Outlook and Suggested Action Strategies
30-60 Day:
Expect the start of the fourth quarter to see some upward pricing pressure. If exports rebound (unlikely), or if feedstock prices rise, there will be further support for more resin price hikes. Expect resin suppliers to manage inventory levels by throttling down production while demand remains flat.



Polypropylene prices moved up 2¢/lb in August and 2.5¢ more in September. Those hikes just matched the monomer’s movement, adding nothing to PP suppliers’ margins. LME’s North American short-term futures contract on injection-grade homopolymer for September was 66.6¢/lb, down from August’s 67.8¢.

PP demand was very strong in June, July, and August. These higher volumes are attributed to real demand, not prebuying due to other factors. The secondary market remained tight through August, and prices were up between 2¢ and 5¢/lb, in many cases higher than prime-resin contract prices. Barring any major production disruptions, the PP market is likely to remain quite stable through the fourth quarter. Domestic demand is expected to slow. Exports, which were down 45% for the first three quarters, are not expected to rebound soon unless domestic PP prices drop significantly.

Industry operating rates approached 90% in August, accompanied by a demand rate of 98.9%. Supplier inventories shrank by another 50 million lb to 28.8 days.

Outlook & Suggested Action Strategies
30-60 Day:
New capacity for 1.2 billion lb/yr of propylene monomer was being started up last month by Petrologistics. That should ease propylene supply and keep monomer prices stable.

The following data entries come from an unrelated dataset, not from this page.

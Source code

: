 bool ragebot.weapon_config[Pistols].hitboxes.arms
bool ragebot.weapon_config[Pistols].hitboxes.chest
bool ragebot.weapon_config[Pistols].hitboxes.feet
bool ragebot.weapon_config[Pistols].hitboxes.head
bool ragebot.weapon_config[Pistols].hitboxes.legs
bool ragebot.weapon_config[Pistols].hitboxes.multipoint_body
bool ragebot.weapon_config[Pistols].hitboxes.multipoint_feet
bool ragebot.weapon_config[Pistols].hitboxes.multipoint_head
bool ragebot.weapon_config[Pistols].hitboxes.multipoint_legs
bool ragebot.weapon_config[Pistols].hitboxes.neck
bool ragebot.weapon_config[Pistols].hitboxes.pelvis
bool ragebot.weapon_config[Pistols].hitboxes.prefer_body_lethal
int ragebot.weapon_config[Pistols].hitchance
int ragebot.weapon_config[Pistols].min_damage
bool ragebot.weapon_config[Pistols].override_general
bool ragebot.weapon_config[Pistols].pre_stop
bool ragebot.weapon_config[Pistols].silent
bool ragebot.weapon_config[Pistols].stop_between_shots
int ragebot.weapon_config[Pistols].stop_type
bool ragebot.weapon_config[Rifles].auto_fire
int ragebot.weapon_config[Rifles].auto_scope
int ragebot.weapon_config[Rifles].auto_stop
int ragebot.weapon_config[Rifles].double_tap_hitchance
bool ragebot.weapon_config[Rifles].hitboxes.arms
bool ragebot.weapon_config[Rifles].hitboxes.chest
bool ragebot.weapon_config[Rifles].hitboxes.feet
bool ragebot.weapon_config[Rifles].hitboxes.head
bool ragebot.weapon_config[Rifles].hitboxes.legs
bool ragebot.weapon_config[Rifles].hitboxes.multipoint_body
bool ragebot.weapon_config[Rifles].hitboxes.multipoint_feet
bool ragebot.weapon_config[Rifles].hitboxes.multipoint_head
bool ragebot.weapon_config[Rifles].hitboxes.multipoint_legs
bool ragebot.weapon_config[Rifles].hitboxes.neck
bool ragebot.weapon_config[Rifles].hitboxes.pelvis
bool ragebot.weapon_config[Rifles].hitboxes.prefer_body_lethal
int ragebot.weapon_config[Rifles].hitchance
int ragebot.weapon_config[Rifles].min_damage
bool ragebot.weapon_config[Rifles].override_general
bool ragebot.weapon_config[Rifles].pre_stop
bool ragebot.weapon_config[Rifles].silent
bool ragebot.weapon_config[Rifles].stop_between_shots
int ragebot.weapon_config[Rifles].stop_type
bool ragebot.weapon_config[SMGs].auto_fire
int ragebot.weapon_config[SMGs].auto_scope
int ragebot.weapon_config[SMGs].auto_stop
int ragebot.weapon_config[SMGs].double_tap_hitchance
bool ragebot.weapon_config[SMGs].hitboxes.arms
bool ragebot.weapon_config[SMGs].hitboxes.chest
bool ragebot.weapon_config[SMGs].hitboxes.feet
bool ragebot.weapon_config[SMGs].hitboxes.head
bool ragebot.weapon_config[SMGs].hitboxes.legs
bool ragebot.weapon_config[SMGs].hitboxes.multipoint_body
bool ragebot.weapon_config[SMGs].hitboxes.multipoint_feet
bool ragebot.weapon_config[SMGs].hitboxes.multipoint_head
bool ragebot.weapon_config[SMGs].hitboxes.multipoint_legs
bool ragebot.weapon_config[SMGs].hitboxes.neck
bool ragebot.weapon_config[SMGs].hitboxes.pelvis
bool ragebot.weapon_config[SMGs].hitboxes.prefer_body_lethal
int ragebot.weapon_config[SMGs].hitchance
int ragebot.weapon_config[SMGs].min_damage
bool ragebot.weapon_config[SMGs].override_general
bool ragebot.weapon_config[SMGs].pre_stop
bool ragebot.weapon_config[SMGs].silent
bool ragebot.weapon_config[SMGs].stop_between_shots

Polystyrene suppliers were aiming to boost prices by 4¢/lb on Sept. 1, but one supplier’s 2¢ TVA resulted in a 2¢ hike in September and another 2¢ increase slated for Oct. 1. Increases of 3¢ to 5¢/lb were also posted for EPS on that date, as suppliers aimed to regain margins cut by price declines in July and August of up to 7¢/lb.

Supporting the September increase were rising feedstock costs in August (2¢/lb higher ethylene contracts), though feedstock prices were flat or lower in September. Benzene prices dropped 73¢/gal between June and August. However, spot prices rose to over $3.01/gal and September contracts were expected to rise. August monomer contract prices held at July’s 54.25¢/lb but there were signs of a 5¢ increase in September. Monomer supply has tightened.

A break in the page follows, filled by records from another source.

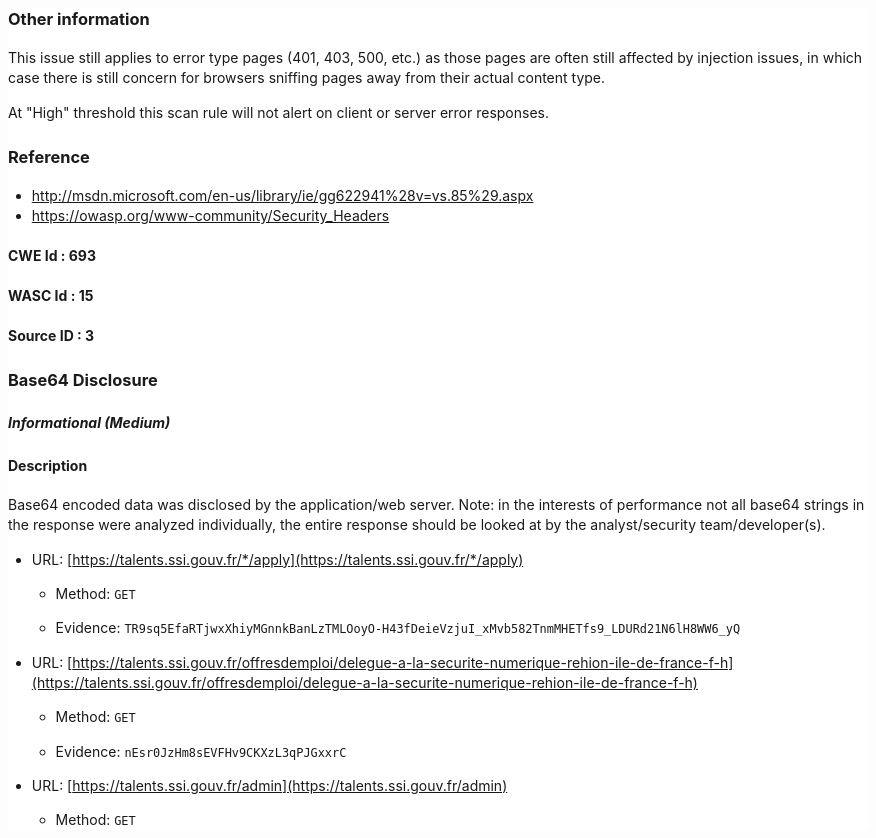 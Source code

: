 ### Other information
<p>This issue still applies to error type pages (401, 403, 500, etc.) as those pages are often still affected by injection issues, in which case there is still concern for browsers sniffing pages away from their actual content type.</p><p>At "High" threshold this scan rule will not alert on client or server error responses.</p>
  
### Reference
* http://msdn.microsoft.com/en-us/library/ie/gg622941%28v=vs.85%29.aspx
* https://owasp.org/www-community/Security_Headers

  
#### CWE Id : 693
  
#### WASC Id : 15
  
#### Source ID : 3

  
  
  
  
### Base64 Disclosure
##### Informational (Medium)
  
  
  
  
#### Description
<p>Base64 encoded data was disclosed by the application/web server. Note: in the interests of performance not all base64 strings in the response were analyzed individually, the entire response should be looked at by the analyst/security team/developer(s).</p>
  
  
  
* URL: [https://talents.ssi.gouv.fr/*/apply](https://talents.ssi.gouv.fr/*/apply)
  
  
  * Method: `GET`
  
  
  * Evidence: `TR9sq5EfaRTjwxXhiyMGnnkBanLzTMLOoyO-H43fDeieVzjuI_xMvb582TnmMHETfs9_LDURd21N6lH8WW6_yQ`
  
  
  
  
* URL: [https://talents.ssi.gouv.fr/offresdemploi/delegue-a-la-securite-numerique-rehion-ile-de-france-f-h](https://talents.ssi.gouv.fr/offresdemploi/delegue-a-la-securite-numerique-rehion-ile-de-france-f-h)
  
  
  * Method: `GET`
  
  
  * Evidence: `nEsr0JzHm8sEVFHv9CKXzL3qPJGxxrC`
  
  
  
  
* URL: [https://talents.ssi.gouv.fr/admin](https://talents.ssi.gouv.fr/admin)
  
  
  * Method: `GET`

Domestic PS production was up 2.6% though the first half. Domestic demand dropped almost 2% while exports rose 27%. Food packaging was up 55% while all other markets were down.

Outlook & Suggested Action Strategies
30-60 Day:
PTi expected upward price pressure last month, based on rising styrene and benzene prices as well as strong exports. PTi suggested taking a position on your inventory needs through October, as supply is tightening. Keep an eye on the weather (hurricanes), too. Evaluate your purchasing strategy for the quarter early, as more price increases are possible.

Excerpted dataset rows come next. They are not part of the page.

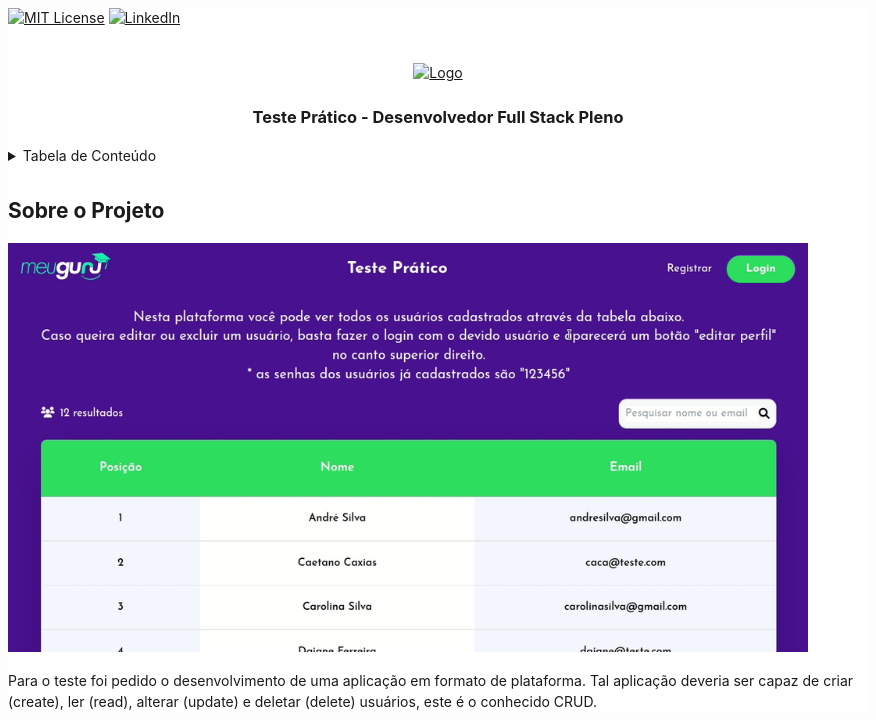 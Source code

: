 <div id="top"></div>






[![MIT License][license-shield]][license-url]
[![LinkedIn][linkedin-shield]][linkedin-url]




<br />
<div align="center">
  <a href="https://github.com/othneildrew/Best-README-Template">
    <img src="https://www.meuguru.net/_next/static/media/logo.1a16ba5a.svg" alt="Logo" width="180" height="180">
  </a>

  <h3 align="center">Teste Prático - Desenvolvedor Full Stack Pleno</h3>
</div>



<details><summary>Tabela de Conteúdo</summary></details>




## Sobre o Projeto

<img src="https://github.com/muriloommaia/crud-guru/blob/main/images/login.gif?raw=true" alt="home.gif" width="800"/>

Para o teste foi pedido o desenvolvimento de uma aplicação em formato de plataforma. Tal aplicação deveria ser capaz de criar (create), ler (read), alterar (update) e deletar (delete) usuários, este é o conhecido CRUD.


[license-shield]: https://img.shields.io/github/license/othneildrew/Best-README-Template.svg?style=for-the-badge
[license-url]: https://github.com/muriloommaia/crud-guru/blob/main/LICENSE
[linkedin-shield]: https://img.shields.io/badge/-LinkedIn-black.svg?style=for-the-badge&logo=linkedin&colorB=555
[linkedin-url]: https://www.linkedin.com/in/murilommaia
[product-screenshot]: images/screenshot.png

PVC prices remained flat in both August and September. Suppliers issued price hikes of 3¢/lb for Oct. 1. They are likely to have a difficult time implementing this increase, as domestic demand has faltered with the declines in housing sales to record lows. In sharp contrast, export volumes to South America and Asia rose 30% in the last two months. Domestic demand was up 3% in the second quarter but dropped sharply by 10% in July.

PVC operating rates dropped to 85% as domestic demand fell, but the increased exports have served to maintain a steady demand level and only a slight inventory increase. Meanwhile, spot ethylene prices went from a big spike in August back down to nearly July’s average levels last month. Chlorine prices actually reduced the cost of making PVC by 15¢/lb in the first half, but then added 0.5¢ to 1¢/lb in the third quarter.

Outlook & Suggested Action Strategies
30-60 Day:
RTi suggested buying ahead in July/August to cover September in case of hurricanes and/or announced price hikes. October could then be leveraged on higher inventories as the hurricane season winds down, assuming there are no major storms. Prices should be held down by the startup of Shintech’s 660-million-lb PVC expansion, a possible slowdown of exports, and weak prospects of a housing recovery to push up demand before next year.